* What you need to do *
Keep each entry exactly as written when you repeat it, and skip the images.

==================================================

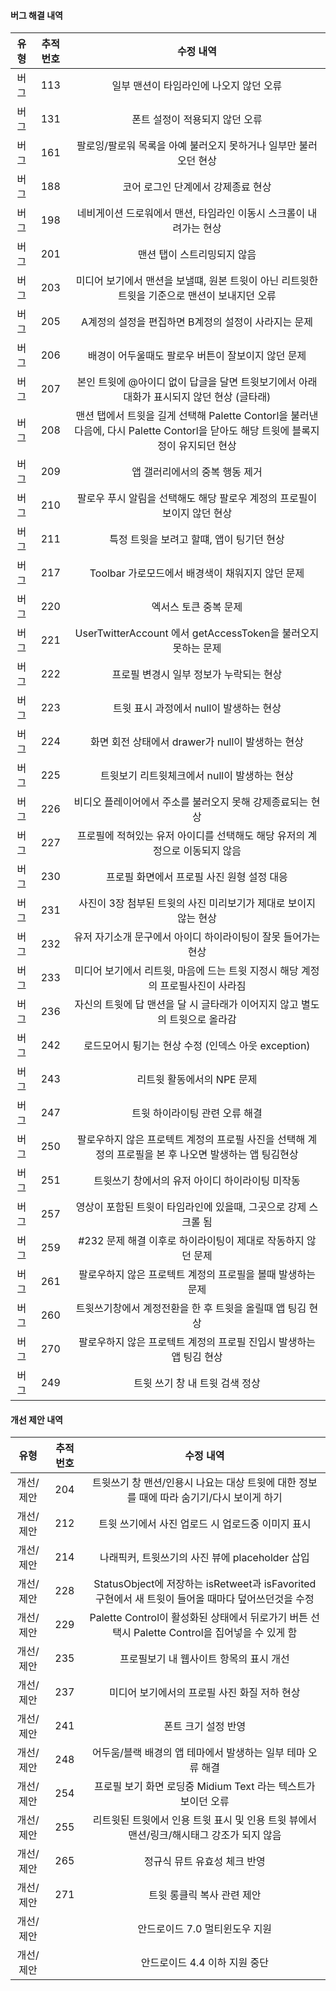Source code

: #### 

#### 버그 해결 내역

|유형|	추적 번호|	수정 내역|
|:---:|:---:|:---:|
|버그|	113|	일부 맨션이 타임라인에 나오지 않던 오류|
|버그|	131|	폰트 설정이 적용되지 않던 오류|
|버그|	161|	팔로잉/팔로워 목록을 아예 불러오지 못하거나 일부만 불러오던 현상|
|버그|	188|	코어 로그인 단계에서 강제종료 현상||
|버그|	198|	네비게이션 드로워에서 맨션, 타임라인 이동시 스크롤이 내려가는 현상|
|버그|	201|	맨션 탭이 스트리밍되지 않음|
|버그|	203|	미디어 보기에서 맨션을 보낼떄, 원본 트윗이 아닌 리트윗한 트윗을 기준으로 맨션이 보내지던 오류||
|버그|	205|	A계정의 설정을 편집하면 B계정의 설정이 사라지는 문제|
|버그|	206|	배경이 어두울때도 팔로우 버튼이 잘보이지 않던 문제|
|버그|	207|	본인 트윗에 @아이디 없이 답글을 달면 트윗보기에서 아래 대화가 표시되지 않던 현상 (글타래)|
|버그|	208|	맨션 탭에서 트윗을 길게 선택해 Palette Contorl을 불러낸 다음에, 다시 Palette Contorl을 닫아도 해당 트윗에 블록지정이 유지되던 현상|
|버그|	209|	앱 갤러리에서의 중복 행동 제거|
|버그|	210|	팔로우 푸시 알림을 선택해도 해당 팔로우 계정의 프로필이 보이지 않던 현상|
|버그|	211|	특정 트윗을 보려고 할떄, 앱이 팅기던 현상|
|버그|	217|	Toolbar 가로모드에서 배경색이 채워지지 않던 문제|
|버그|	220|	엑서스 토큰 중복 문제|
|버그|	221|	UserTwitterAccount 에서 getAccessToken을 불러오지 못하는 문제|
|버그|	222|	프로필 변경시 일부 정보가 누락되는 현상|
|버그|	223|	트윗 표시 과정에서 null이 발생하는 현상|
|버그|	224|	화면 회전 상태에서 drawer가 null이 발생하는 현상|
|버그|	225|	트윗보기 리트윗체크에서 null이 발생하는 현상|
|버그|	226|	비디오 플레이어에서 주소를 불러오지 못해 강제종료되는 현상|
|버그|	227|	프로필에 적혀있는 유저 아이디를 선택해도 해당 유저의 계정으로 이동되지 않음|
|버그|	230|	프로필 화면에서 프로필 사진 원형 설정 대응|
|버그|	231|	사진이 3장 첨부된 트윗의 사진 미리보기가 제대로 보이지 않는 현상|
|버그|	232|	유저 자기소개 문구에서 아이디 하이라이팅이 잘못 들어가는 현상|
|버그|	233|	미디어 보기에서 리트윗, 마음에 드는 트윗 지정시 해당 계정의 프로필사진이 사라짐|
|버그|	236|	자신의 트윗에 답 맨션을 달 시 글타래가 이어지지 않고 별도의 트윗으로 올라감||
|버그|	242|	로드모어시 튕기는 현상 수정 (인덱스 아웃 exception)|
|버그|	243|	리트윗 활동에서의 NPE 문제|
|버그|	247|	트윗 하이라이팅 관련 오류 해결|
|버그|	250|	팔로우하지 않은 프로텍트 계정의 프로필 사진을 선택해 계정의 프로필을 본 후 나오면 발생하는 앱 팅김현상|
|버그|	251|	트윗쓰기 창에서의 유저 아이디 하이라이팅 미작동|
|버그|	257|	영상이 포함된 트윗이 타임라인에 있을때, 그곳으로 강제 스크롤 됨|
|버그|	259|	#232 문제 해결 이후로 하이라이팅이 제대로 작동하지 않던 문제|
|버그|	261|	팔로우하지 않은 프로텍트 계정의 프로필을 볼때 발생하는 문제|
|버그|	260|	트윗쓰기창에서 계정전환을 한 후 트윗을 올릴때 앱 팅김 현상|
|버그|	270|	팔로우하지 않은 프로텍트 계정의 프로필 진입시 발생하는 앱 팅김 현상|
|버그|	249|	트윗 쓰기 창 내 트윗 검색 정상|

#### 개선 제안 내역

|유형|	추적 번호|	수정 내역|
|:---:|:---:|:---:|
|개선/제안|	204|	트윗쓰기 창 맨션/인용시 나요는 대상 트윗에 대한 정보를 때에 따라 숨기기/다시 보이게 하기|
|개선/제안|	212|	트윗 쓰기에서 사진 업로드 시 업로드중 이미지 표시|
|개선/제안|	214|	나래픽커, 트윗쓰기의 사진 뷰에 placeholder 삽입|
|개선/제안|	228|	StatusObject에 저장하는 isRetweet과 isFavorited 구현에서 새 트윗이 들어올 때마다 덮어쓰던것을 수정|
|개선/제안|	229|	Palette Control이 활성화된 상태에서 뒤로가기 버튼 선택시 Palette Control을 집어넣을 수 있게 함|
|개선/제안|	235|	프로필보기 내 웹사이트 항목의 표시 개선|
|개선/제안|	237|	미디어 보기에서의 프로필 사진 화질 저하 현상|
|개선/제안|	241|	폰트 크기 설정 반영|
|개선/제안|	248|	어두움/블랙 배경의 앱 테마에서 발생하는 일부 테마 오류 해결|
|개선/제안|	254|	프로필 보기 화면 로딩중 Midium Text 라는 텍스트가 보이던 오류|
|개선/제안|	255|	리트윗된 트윗에서 인용 트윗 표시 및 인용 트윗 뷰에서 맨션/링크/해시태그 강조가 되지 않음|
|개선/제안|	265|	정규식 뮤트 유효성 체크 반영|
|개선/제안|	271|	트윗 롱클릭 복사 관련 제안|
|개선/제안|	|	안드로이드 7.0 멀티윈도우 지원|
|개선/제안|	|	안드로이드 4.4 이하 지원 중단|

==================================================

* Solution to this exercise *
Source code

: #### 

#### 버그 해결 내역

|유형|	추적 번호|	수정 내역|
|:---:|:---:|:---:|
|버그|	113|	일부 맨션이 타임라인에 나오지 않던 오류|
|버그|	131|	폰트 설정이 적용되지 않던 오류|
|버그|	161|	팔로잉/팔로워 목록을 아예 불러오지 못하거나 일부만 불러오던 현상|
|버그|	188|	코어 로그인 단계에서 강제종료 현상||
|버그|	198|	네비게이션 드로워에서 맨션, 타임라인 이동시 스크롤이 내려가는 현상|
|버그|	201|	맨션 탭이 스트리밍되지 않음|
|버그|	203|	미디어 보기에서 맨션을 보낼떄, 원본 트윗이 아닌 리트윗한 트윗을 기준으로 맨션이 보내지던 오류||
|버그|	205|	A계정의 설정을 편집하면 B계정의 설정이 사라지는 문제|
|버그|	206|	배경이 어두울때도 팔로우 버튼이 잘보이지 않던 문제|
|버그|	207|	본인 트윗에 @아이디 없이 답글을 달면 트윗보기에서 아래 대화가 표시되지 않던 현상 (글타래)|
|버그|	208|	맨션 탭에서 트윗을 길게 선택해 Palette Contorl을 불러낸 다음에, 다시 Palette Contorl을 닫아도 해당 트윗에 블록지정이 유지되던 현상|
|버그|	209|	앱 갤러리에서의 중복 행동 제거|
|버그|	210|	팔로우 푸시 알림을 선택해도 해당 팔로우 계정의 프로필이 보이지 않던 현상|
|버그|	211|	특정 트윗을 보려고 할떄, 앱이 팅기던 현상|
|버그|	217|	Toolbar 가로모드에서 배경색이 채워지지 않던 문제|
|버그|	220|	엑서스 토큰 중복 문제|
|버그|	221|	UserTwitterAccount 에서 getAccessToken을 불러오지 못하는 문제|
|버그|	222|	프로필 변경시 일부 정보가 누락되는 현상|
|버그|	223|	트윗 표시 과정에서 null이 발생하는 현상|
|버그|	224|	화면 회전 상태에서 drawer가 null이 발생하는 현상|
|버그|	225|	트윗보기 리트윗체크에서 null이 발생하는 현상|
|버그|	226|	비디오 플레이어에서 주소를 불러오지 못해 강제종료되는 현상|
|버그|	227|	프로필에 적혀있는 유저 아이디를 선택해도 해당 유저의 계정으로 이동되지 않음|
|버그|	230|	프로필 화면에서 프로필 사진 원형 설정 대응|
|버그|	231|	사진이 3장 첨부된 트윗의 사진 미리보기가 제대로 보이지 않는 현상|
|버그|	232|	유저 자기소개 문구에서 아이디 하이라이팅이 잘못 들어가는 현상|
|버그|	233|	미디어 보기에서 리트윗, 마음에 드는 트윗 지정시 해당 계정의 프로필사진이 사라짐|
|버그|	236|	자신의 트윗에 답 맨션을 달 시 글타래가 이어지지 않고 별도의 트윗으로 올라감||
|버그|	242|	로드모어시 튕기는 현상 수정 (인덱스 아웃 exception)|
|버그|	243|	리트윗 활동에서의 NPE 문제|
|버그|	247|	트윗 하이라이팅 관련 오류 해결|
|버그|	250|	팔로우하지 않은 프로텍트 계정의 프로필 사진을 선택해 계정의 프로필을 본 후 나오면 발생하는 앱 팅김현상|
|버그|	251|	트윗쓰기 창에서의 유저 아이디 하이라이팅 미작동|
|버그|	257|	영상이 포함된 트윗이 타임라인에 있을때, 그곳으로 강제 스크롤 됨|
|버그|	259|	#232 문제 해결 이후로 하이라이팅이 제대로 작동하지 않던 문제|
|버그|	261|	팔로우하지 않은 프로텍트 계정의 프로필을 볼때 발생하는 문제|
|버그|	260|	트윗쓰기창에서 계정전환을 한 후 트윗을 올릴때 앱 팅김 현상|
|버그|	270|	팔로우하지 않은 프로텍트 계정의 프로필 진입시 발생하는 앱 팅김 현상|
|버그|	249|	트윗 쓰기 창 내 트윗 검색 정상|

#### 개선 제안 내역

|유형|	추적 번호|	수정 내역|
|:---:|:---:|:---:|
|개선/제안|	204|	트윗쓰기 창 맨션/인용시 나요는 대상 트윗에 대한 정보를 때에 따라 숨기기/다시 보이게 하기|
|개선/제안|	212|	트윗 쓰기에서 사진 업로드 시 업로드중 이미지 표시|
|개선/제안|	214|	나래픽커, 트윗쓰기의 사진 뷰에 placeholder 삽입|
|개선/제안|	228|	StatusObject에 저장하는 isRetweet과 isFavorited 구현에서 새 트윗이 들어올 때마다 덮어쓰던것을 수정|
|개선/제안|	229|	Palette Control이 활성화된 상태에서 뒤로가기 버튼 선택시 Palette Control을 집어넣을 수 있게 함|
|개선/제안|	235|	프로필보기 내 웹사이트 항목의 표시 개선|
|개선/제안|	237|	미디어 보기에서의 프로필 사진 화질 저하 현상|
|개선/제안|	241|	폰트 크기 설정 반영|
|개선/제안|	248|	어두움/블랙 배경의 앱 테마에서 발생하는 일부 테마 오류 해결|
|개선/제안|	254|	프로필 보기 화면 로딩중 Midium Text 라는 텍스트가 보이던 오류|
|개선/제안|	255|	리트윗된 트윗에서 인용 트윗 표시 및 인용 트윗 뷰에서 맨션/링크/해시태그 강조가 되지 않음|
|개선/제안|	265|	정규식 뮤트 유효성 체크 반영|
|개선/제안|	271|	트윗 롱클릭 복사 관련 제안|
|개선/제안|	|	안드로이드 7.0 멀티윈도우 지원|
|개선/제안|	|	안드로이드 4.4 이하 지원 중단|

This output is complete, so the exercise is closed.